Requirement ->
Print the listing from its top line through the line containing "Plan de implementare", nothing more, and leave out the pictures.

Records shown ->
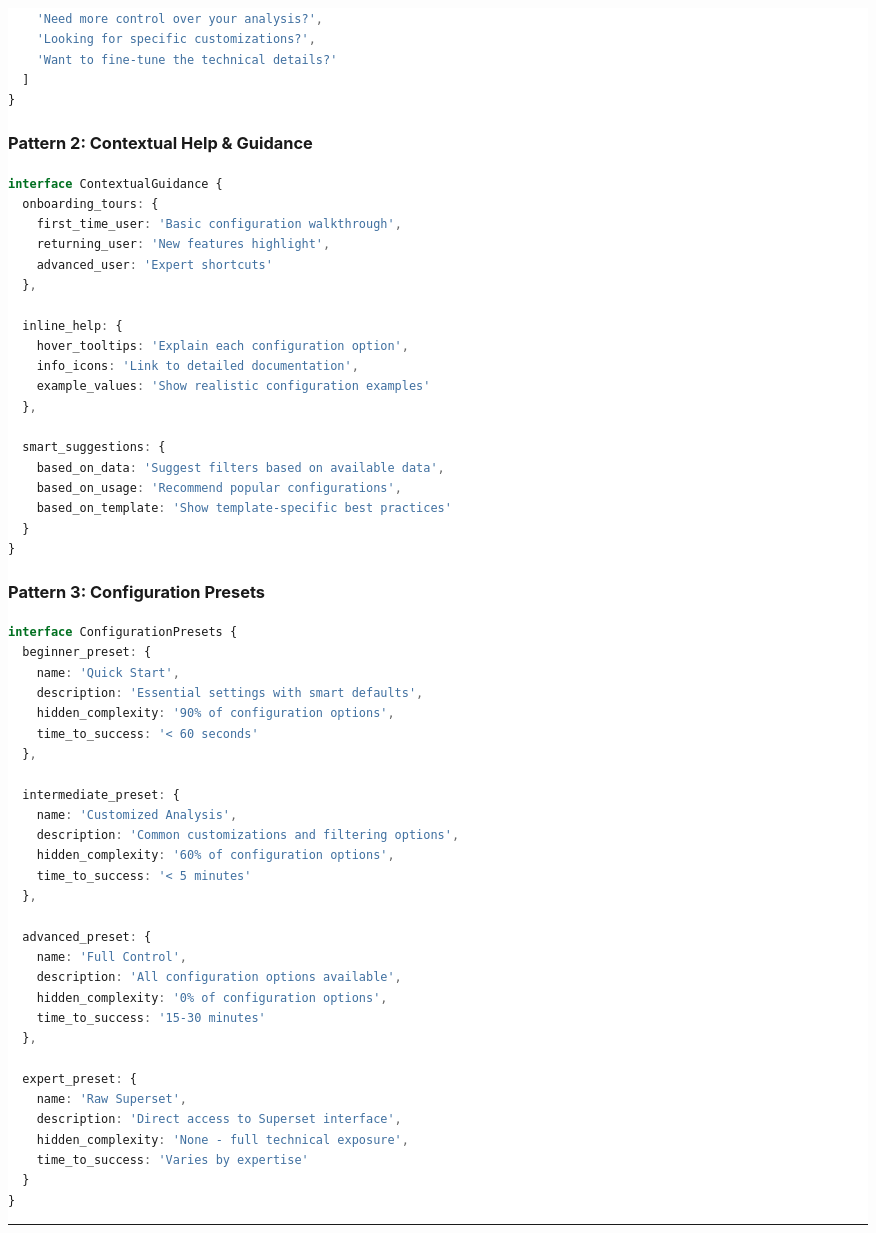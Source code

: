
 ```typescript
    'Need more control over your analysis?',
    'Looking for specific customizations?',
    'Want to fine-tune the technical details?'
  ]
}
```

### **Pattern 2: Contextual Help & Guidance**
```typescript
interface ContextualGuidance {
  onboarding_tours: {
    first_time_user: 'Basic configuration walkthrough',
    returning_user: 'New features highlight',
    advanced_user: 'Expert shortcuts'
  },
  
  inline_help: {
    hover_tooltips: 'Explain each configuration option',
    info_icons: 'Link to detailed documentation',
    example_values: 'Show realistic configuration examples'
  },
  
  smart_suggestions: {
    based_on_data: 'Suggest filters based on available data',
    based_on_usage: 'Recommend popular configurations',
    based_on_template: 'Show template-specific best practices'
  }
}
```

### **Pattern 3: Configuration Presets**
```typescript
interface ConfigurationPresets {
  beginner_preset: {
    name: 'Quick Start',
    description: 'Essential settings with smart defaults',
    hidden_complexity: '90% of configuration options',
    time_to_success: '< 60 seconds'
  },
  
  intermediate_preset: {
    name: 'Customized Analysis', 
    description: 'Common customizations and filtering options',
    hidden_complexity: '60% of configuration options',
    time_to_success: '< 5 minutes'
  },
  
  advanced_preset: {
    name: 'Full Control',
    description: 'All configuration options available',
    hidden_complexity: '0% of configuration options',
    time_to_success: '15-30 minutes'
  },
  
  expert_preset: {
    name: 'Raw Superset',
    description: 'Direct access to Superset interface',
    hidden_complexity: 'None - full technical exposure',
    time_to_success: 'Varies by expertise'
  }
}
```

---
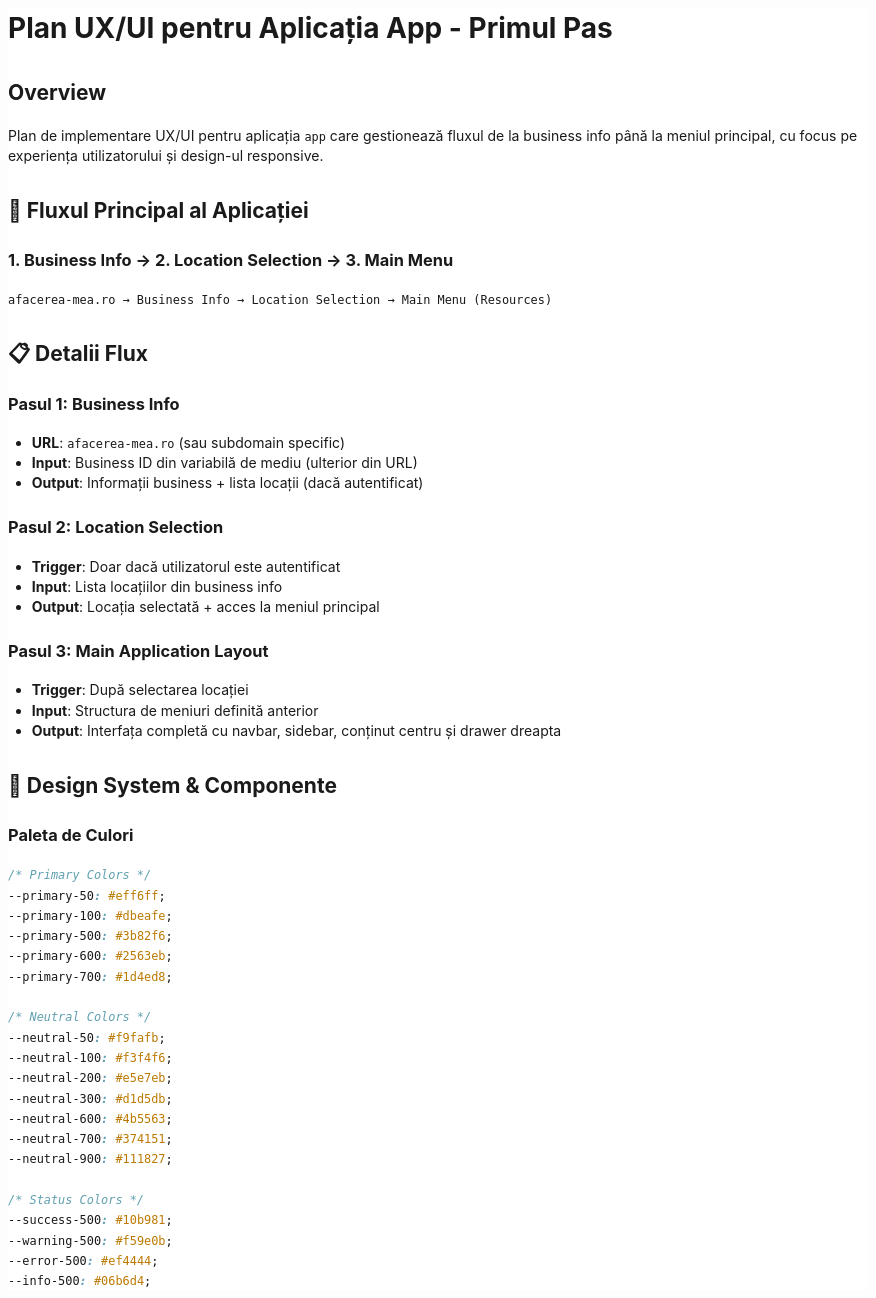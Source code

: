 # Plan UX/UI pentru Aplicația App - Primul Pas

## Overview
Plan de implementare UX/UI pentru aplicația `app` care gestionează fluxul de la business info până la meniul principal, cu focus pe experiența utilizatorului și design-ul responsive.

## 🎯 Fluxul Principal al Aplicației

### 1. **Business Info** → **2. Location Selection** → **3. Main Menu**

```
afacerea-mea.ro → Business Info → Location Selection → Main Menu (Resources)
```

## 📋 Detalii Flux

### Pasul 1: Business Info
- **URL**: `afacerea-mea.ro` (sau subdomain specific)
- **Input**: Business ID din variabilă de mediu (ulterior din URL)
- **Output**: Informații business + lista locații (dacă autentificat)

### Pasul 2: Location Selection  
- **Trigger**: Doar dacă utilizatorul este autentificat
- **Input**: Lista locațiilor din business info
- **Output**: Locația selectată + acces la meniul principal

### Pasul 3: Main Application Layout
- **Trigger**: După selectarea locației
- **Input**: Structura de meniuri definită anterior
- **Output**: Interfața completă cu navbar, sidebar, conținut centru și drawer dreapta

## 🎨 Design System & Componente

### Paleta de Culori
```css
/* Primary Colors */
--primary-50: #eff6ff;
--primary-100: #dbeafe;
--primary-500: #3b82f6;
--primary-600: #2563eb;
--primary-700: #1d4ed8;

/* Neutral Colors */
--neutral-50: #f9fafb;
--neutral-100: #f3f4f6;
--neutral-200: #e5e7eb;
--neutral-300: #d1d5db;
--neutral-600: #4b5563;
--neutral-700: #374151;
--neutral-900: #111827;

/* Status Colors */
--success-500: #10b981;
--warning-500: #f59e0b;
--error-500: #ef4444;
--info-500: #06b6d4;
```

Written solution ->
Source code

:
 ```typescript
    'Need more control over your analysis?',
    'Looking for specific customizations?',
    'Want to fine-tune the technical details?'
  ]
}
```

### **Pattern 2: Contextual Help & Guidance**
```typescript
interface ContextualGuidance {
  onboarding_tours: {
    first_time_user: 'Basic configuration walkthrough',
    returning_user: 'New features highlight',
    advanced_user: 'Expert shortcuts'
  },
  
  inline_help: {
    hover_tooltips: 'Explain each configuration option',
    info_icons: 'Link to detailed documentation',
    example_values: 'Show realistic configuration examples'
  },
  
  smart_suggestions: {
    based_on_data: 'Suggest filters based on available data',
    based_on_usage: 'Recommend popular configurations',
    based_on_template: 'Show template-specific best practices'
  }
}
```

### **Pattern 3: Configuration Presets**
```typescript
interface ConfigurationPresets {
  beginner_preset: {
    name: 'Quick Start',
    description: 'Essential settings with smart defaults',
    hidden_complexity: '90% of configuration options',
    time_to_success: '< 60 seconds'
  },
  
  intermediate_preset: {
    name: 'Customized Analysis', 
    description: 'Common customizations and filtering options',
    hidden_complexity: '60% of configuration options',
    time_to_success: '< 5 minutes'
  },
  
  advanced_preset: {
    name: 'Full Control',
    description: 'All configuration options available',
    hidden_complexity: '0% of configuration options',
    time_to_success: '15-30 minutes'
  },
  
  expert_preset: {
    name: 'Raw Superset',
    description: 'Direct access to Superset interface',
    hidden_complexity: 'None - full technical exposure',
    time_to_success: 'Varies by expertise'
  }
}
```

---
Source code

: # Plan UX/UI pentru Aplicația App - Primul Pas

## Overview
Plan de implementare UX/UI pentru aplicația `app` care gestionează fluxul de la business info până la meniul principal, cu focus pe experiența utilizatorului și design-ul responsive.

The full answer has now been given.